• Dataset excerpts
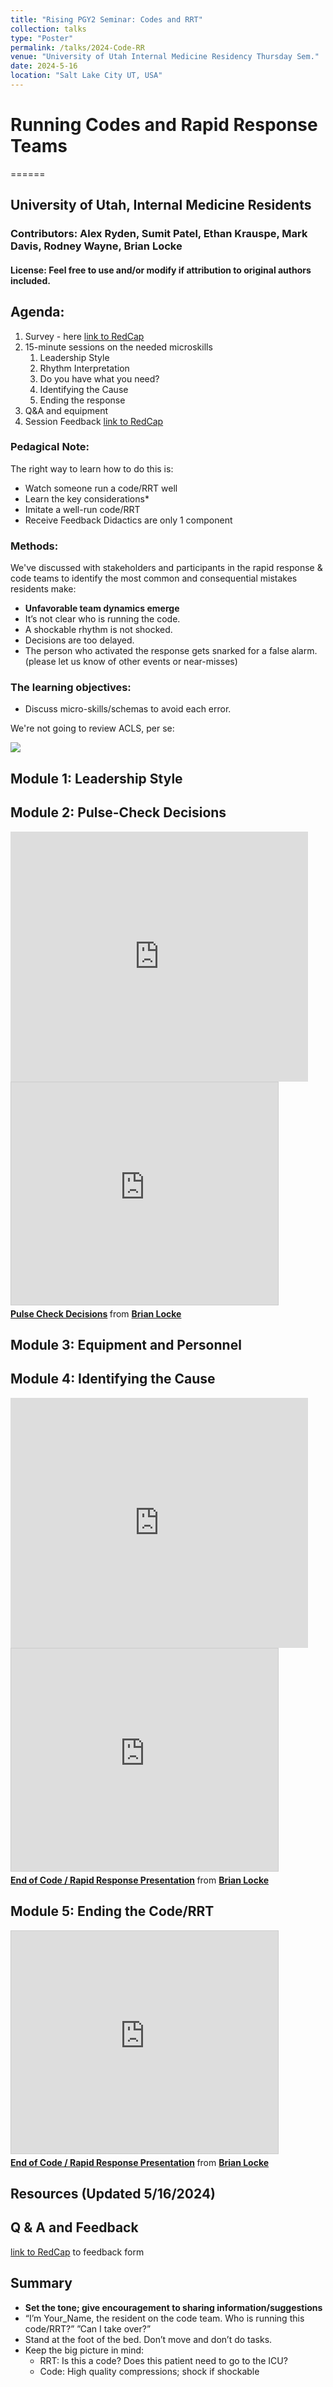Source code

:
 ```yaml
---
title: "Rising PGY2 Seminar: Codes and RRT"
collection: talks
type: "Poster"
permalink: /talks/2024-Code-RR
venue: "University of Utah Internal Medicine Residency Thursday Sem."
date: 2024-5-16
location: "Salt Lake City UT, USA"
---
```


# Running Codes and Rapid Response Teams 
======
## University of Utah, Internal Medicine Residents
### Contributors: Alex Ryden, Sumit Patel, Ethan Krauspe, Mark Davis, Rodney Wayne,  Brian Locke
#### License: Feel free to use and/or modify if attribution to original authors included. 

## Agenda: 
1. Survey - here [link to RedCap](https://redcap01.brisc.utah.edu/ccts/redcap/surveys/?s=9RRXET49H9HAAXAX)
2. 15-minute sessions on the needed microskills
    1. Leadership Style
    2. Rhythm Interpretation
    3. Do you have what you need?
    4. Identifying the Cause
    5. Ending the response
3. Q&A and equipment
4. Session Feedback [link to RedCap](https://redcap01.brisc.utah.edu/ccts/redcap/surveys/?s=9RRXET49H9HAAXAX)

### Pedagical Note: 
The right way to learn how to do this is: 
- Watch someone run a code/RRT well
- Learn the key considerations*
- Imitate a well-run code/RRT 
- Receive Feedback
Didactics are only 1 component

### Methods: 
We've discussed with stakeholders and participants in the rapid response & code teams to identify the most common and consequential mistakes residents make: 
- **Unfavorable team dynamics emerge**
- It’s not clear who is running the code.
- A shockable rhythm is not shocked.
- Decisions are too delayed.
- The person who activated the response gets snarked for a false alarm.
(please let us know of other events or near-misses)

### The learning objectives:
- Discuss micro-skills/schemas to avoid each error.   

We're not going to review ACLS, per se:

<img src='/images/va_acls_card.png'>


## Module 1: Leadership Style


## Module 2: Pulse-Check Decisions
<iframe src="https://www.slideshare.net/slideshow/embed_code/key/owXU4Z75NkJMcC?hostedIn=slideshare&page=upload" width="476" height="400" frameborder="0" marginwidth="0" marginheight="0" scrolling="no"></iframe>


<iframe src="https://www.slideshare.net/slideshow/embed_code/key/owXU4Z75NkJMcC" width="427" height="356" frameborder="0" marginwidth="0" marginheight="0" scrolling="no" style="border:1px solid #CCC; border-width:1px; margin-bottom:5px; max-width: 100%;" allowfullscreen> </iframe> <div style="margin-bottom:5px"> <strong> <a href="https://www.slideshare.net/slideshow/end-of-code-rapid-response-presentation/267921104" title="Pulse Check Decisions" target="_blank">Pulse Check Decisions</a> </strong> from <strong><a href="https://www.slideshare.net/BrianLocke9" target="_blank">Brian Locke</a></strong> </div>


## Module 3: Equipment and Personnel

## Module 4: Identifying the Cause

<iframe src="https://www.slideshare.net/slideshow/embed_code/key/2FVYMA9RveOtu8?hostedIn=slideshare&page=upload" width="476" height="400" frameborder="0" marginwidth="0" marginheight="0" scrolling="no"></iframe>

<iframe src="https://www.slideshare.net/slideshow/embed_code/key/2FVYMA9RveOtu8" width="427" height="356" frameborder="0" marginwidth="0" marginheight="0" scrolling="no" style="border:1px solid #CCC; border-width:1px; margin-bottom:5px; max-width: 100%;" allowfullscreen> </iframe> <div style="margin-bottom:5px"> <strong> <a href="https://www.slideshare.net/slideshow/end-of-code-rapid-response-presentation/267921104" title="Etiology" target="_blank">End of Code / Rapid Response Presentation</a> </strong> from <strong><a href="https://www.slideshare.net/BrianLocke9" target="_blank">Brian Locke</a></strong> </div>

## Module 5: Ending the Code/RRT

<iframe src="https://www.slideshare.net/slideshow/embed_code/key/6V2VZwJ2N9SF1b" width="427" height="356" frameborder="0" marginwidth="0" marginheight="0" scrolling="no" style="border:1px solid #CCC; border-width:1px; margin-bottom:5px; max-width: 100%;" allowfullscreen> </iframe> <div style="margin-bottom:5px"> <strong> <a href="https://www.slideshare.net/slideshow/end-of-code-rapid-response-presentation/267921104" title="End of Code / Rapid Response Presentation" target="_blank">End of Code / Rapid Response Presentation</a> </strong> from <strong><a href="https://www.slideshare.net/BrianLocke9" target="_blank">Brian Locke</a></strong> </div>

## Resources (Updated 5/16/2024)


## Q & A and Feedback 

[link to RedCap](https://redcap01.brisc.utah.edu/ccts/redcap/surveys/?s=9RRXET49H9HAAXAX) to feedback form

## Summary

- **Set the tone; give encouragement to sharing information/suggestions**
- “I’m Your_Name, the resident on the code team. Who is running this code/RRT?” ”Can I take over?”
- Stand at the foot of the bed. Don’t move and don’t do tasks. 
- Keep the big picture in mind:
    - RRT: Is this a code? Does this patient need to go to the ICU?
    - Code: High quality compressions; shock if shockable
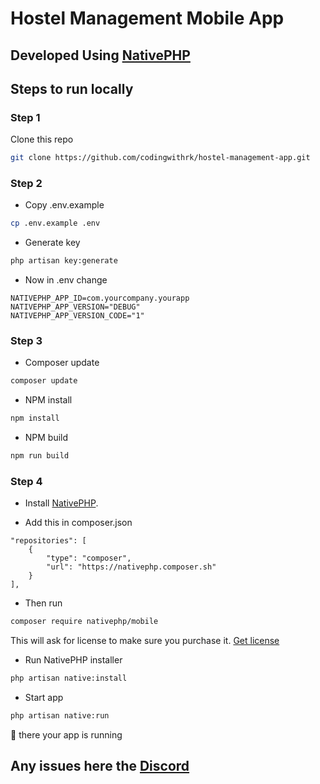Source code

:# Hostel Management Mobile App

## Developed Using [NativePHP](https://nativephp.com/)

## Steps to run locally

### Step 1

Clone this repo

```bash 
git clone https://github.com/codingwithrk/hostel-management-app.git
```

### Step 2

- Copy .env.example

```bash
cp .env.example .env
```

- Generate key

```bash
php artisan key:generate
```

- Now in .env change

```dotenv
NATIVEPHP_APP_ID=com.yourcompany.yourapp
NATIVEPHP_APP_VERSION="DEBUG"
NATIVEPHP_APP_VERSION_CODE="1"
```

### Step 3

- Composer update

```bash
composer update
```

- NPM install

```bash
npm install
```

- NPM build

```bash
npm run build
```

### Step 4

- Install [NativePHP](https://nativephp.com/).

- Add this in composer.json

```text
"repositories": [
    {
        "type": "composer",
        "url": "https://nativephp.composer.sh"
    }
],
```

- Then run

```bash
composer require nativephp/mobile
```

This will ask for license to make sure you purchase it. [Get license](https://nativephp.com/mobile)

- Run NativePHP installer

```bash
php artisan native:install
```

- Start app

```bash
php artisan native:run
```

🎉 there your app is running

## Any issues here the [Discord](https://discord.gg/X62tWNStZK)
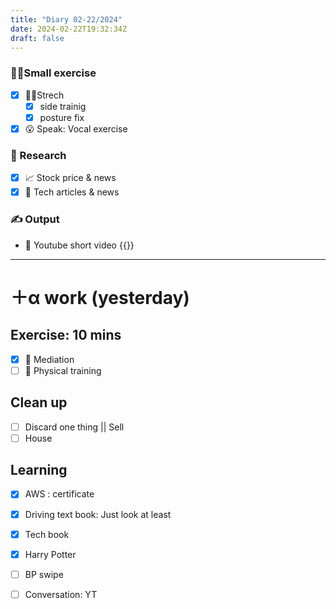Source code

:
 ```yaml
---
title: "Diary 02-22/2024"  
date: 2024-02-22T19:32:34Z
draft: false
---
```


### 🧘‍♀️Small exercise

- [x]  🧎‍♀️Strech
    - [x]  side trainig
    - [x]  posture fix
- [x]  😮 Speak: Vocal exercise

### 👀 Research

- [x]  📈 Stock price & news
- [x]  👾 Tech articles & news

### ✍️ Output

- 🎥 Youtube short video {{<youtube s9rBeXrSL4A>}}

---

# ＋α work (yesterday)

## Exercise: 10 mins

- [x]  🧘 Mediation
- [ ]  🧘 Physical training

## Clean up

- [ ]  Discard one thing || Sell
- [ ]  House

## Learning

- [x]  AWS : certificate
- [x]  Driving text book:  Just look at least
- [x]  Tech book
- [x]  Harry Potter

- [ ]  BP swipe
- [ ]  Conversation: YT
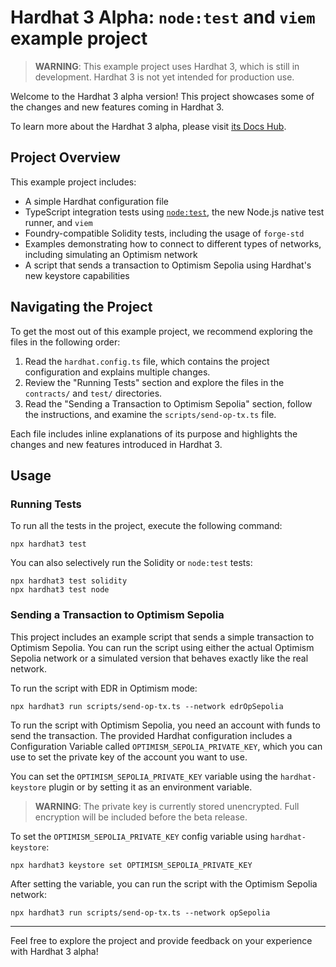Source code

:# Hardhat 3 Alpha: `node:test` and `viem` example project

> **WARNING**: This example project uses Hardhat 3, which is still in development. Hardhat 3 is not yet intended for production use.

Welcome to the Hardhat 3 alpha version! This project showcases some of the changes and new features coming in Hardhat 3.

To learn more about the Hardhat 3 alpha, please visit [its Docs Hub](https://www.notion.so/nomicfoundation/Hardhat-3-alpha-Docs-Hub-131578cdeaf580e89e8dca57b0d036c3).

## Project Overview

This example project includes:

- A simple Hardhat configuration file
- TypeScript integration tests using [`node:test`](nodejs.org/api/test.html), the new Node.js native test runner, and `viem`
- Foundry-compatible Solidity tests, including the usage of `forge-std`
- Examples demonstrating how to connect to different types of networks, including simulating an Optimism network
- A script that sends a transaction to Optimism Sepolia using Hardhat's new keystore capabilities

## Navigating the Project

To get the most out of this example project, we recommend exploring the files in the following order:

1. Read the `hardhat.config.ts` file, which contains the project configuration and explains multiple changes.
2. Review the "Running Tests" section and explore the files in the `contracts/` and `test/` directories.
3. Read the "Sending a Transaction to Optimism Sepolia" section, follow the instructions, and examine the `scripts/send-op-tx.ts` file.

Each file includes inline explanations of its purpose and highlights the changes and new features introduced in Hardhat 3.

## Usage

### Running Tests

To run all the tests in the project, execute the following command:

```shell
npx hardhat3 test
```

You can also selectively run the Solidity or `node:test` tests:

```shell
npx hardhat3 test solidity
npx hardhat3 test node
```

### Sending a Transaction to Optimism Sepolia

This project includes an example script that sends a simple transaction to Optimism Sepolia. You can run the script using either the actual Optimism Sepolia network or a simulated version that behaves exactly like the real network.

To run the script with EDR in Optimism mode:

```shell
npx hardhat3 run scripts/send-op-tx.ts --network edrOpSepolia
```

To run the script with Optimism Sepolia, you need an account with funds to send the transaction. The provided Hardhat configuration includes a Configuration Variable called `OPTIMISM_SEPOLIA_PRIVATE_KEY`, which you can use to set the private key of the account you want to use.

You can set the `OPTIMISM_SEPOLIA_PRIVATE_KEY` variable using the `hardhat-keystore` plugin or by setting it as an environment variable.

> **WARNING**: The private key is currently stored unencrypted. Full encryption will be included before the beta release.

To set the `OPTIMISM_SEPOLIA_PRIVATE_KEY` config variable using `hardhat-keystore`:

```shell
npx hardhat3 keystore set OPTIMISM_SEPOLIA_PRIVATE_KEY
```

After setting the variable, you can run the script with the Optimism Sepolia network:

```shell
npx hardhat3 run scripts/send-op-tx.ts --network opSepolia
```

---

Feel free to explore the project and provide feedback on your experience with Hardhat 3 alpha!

• What is being asked
Report all lines above with "that".

• Result
- A script that sends a transaction to Optimism Sepolia using Hardhat's new keystore capabilities
This project includes an example script that sends a simple transaction to Optimism Sepolia. You can run the script using either the actual Optimism Sepolia network or a simulated version that behaves exactly like the real network.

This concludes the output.